PROBLEM TO SOLVE> Give the number of lines below that contain the word "their", and nothing else.

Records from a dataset
┄┄┄┄┄┄┄┄┄┄

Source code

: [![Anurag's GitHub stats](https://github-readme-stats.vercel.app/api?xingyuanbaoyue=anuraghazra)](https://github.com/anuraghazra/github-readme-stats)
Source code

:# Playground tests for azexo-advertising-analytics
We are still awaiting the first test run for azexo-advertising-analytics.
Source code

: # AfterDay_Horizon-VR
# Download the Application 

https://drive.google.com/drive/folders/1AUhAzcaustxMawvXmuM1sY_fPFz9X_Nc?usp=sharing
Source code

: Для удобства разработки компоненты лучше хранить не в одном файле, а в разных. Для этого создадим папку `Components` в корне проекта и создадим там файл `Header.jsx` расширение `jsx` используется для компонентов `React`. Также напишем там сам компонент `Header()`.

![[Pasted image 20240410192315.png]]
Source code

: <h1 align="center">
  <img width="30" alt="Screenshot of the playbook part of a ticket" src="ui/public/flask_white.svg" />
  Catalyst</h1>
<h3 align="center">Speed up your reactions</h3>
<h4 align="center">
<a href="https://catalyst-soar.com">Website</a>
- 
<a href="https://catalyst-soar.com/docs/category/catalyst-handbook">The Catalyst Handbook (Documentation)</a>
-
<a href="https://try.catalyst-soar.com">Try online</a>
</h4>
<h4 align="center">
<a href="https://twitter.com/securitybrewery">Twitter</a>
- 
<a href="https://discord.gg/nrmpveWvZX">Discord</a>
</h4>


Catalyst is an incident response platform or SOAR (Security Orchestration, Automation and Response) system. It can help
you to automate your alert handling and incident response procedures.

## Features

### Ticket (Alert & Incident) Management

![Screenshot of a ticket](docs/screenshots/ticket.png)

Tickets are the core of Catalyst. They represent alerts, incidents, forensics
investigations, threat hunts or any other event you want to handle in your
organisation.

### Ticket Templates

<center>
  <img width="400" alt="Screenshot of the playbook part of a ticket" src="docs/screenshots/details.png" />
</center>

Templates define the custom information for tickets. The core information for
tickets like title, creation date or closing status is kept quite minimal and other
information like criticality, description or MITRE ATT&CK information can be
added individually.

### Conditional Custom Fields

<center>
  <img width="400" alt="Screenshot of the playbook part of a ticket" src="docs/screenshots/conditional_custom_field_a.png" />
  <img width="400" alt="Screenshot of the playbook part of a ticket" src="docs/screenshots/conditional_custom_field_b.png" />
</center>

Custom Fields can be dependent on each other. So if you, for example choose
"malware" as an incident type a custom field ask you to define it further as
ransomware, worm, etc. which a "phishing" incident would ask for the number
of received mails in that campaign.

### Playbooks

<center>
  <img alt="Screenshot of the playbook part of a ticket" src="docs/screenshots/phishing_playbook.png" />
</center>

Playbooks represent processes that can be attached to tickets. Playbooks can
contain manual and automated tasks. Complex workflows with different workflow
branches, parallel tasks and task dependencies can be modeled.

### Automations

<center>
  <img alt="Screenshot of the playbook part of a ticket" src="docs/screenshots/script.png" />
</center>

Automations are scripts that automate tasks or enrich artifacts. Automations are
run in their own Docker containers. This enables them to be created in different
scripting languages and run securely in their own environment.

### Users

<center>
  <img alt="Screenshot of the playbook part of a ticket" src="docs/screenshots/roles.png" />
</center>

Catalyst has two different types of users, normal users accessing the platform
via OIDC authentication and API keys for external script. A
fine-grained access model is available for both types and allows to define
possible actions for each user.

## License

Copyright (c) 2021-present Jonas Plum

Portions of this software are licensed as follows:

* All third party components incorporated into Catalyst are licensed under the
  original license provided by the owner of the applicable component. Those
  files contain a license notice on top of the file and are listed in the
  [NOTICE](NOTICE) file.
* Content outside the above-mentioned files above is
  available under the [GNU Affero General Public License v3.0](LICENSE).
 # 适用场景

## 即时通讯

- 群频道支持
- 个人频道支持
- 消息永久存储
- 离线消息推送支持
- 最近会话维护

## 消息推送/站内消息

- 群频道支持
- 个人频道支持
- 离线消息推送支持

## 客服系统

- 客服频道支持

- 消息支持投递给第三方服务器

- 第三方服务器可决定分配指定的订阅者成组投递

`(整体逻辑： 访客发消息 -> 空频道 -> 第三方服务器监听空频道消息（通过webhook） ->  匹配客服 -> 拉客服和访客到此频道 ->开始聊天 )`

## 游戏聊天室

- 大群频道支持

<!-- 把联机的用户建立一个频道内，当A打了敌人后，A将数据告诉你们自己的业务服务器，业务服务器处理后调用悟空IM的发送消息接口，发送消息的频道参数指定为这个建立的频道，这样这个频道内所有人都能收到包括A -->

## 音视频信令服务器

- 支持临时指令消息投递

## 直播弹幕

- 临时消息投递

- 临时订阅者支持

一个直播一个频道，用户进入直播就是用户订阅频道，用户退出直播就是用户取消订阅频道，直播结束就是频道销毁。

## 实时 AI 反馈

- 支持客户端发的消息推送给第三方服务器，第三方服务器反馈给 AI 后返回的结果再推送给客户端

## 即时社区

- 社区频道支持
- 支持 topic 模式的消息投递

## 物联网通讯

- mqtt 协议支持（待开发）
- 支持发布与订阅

┄┄┄┄┄┄┄┄┄┄

WRITTEN ANSWER> 2